ACTIVITY: From the listing below, extract each line containing the string "vartheta".

AVAILABLE DATA START

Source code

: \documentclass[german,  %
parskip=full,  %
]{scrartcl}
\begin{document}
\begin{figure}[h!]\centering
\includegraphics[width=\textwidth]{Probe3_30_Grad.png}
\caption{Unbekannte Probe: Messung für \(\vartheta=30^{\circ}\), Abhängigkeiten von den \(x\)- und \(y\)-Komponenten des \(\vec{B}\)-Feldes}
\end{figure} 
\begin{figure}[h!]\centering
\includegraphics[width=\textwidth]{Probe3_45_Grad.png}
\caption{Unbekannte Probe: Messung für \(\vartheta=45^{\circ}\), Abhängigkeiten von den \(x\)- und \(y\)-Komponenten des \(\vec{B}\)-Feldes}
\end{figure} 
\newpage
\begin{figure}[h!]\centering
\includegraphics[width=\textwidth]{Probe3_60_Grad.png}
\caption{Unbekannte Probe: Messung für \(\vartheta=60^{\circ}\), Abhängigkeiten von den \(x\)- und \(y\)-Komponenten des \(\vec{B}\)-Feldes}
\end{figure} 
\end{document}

AVAILABLE DATA END

EXERCISE RESPONSE:
\caption{Unbekannte Probe: Messung für \(\vartheta=30^{\circ}\), Abhängigkeiten von den \(x\)- und \(y\)-Komponenten des \(\vec{B}\)-Feldes}
\caption{Unbekannte Probe: Messung für \(\vartheta=45^{\circ}\), Abhängigkeiten von den \(x\)- und \(y\)-Komponenten des \(\vec{B}\)-Feldes}
\caption{Unbekannte Probe: Messung für \(\vartheta=60^{\circ}\), Abhängigkeiten von den \(x\)- und \(y\)-Komponenten des \(\vec{B}\)-Feldes}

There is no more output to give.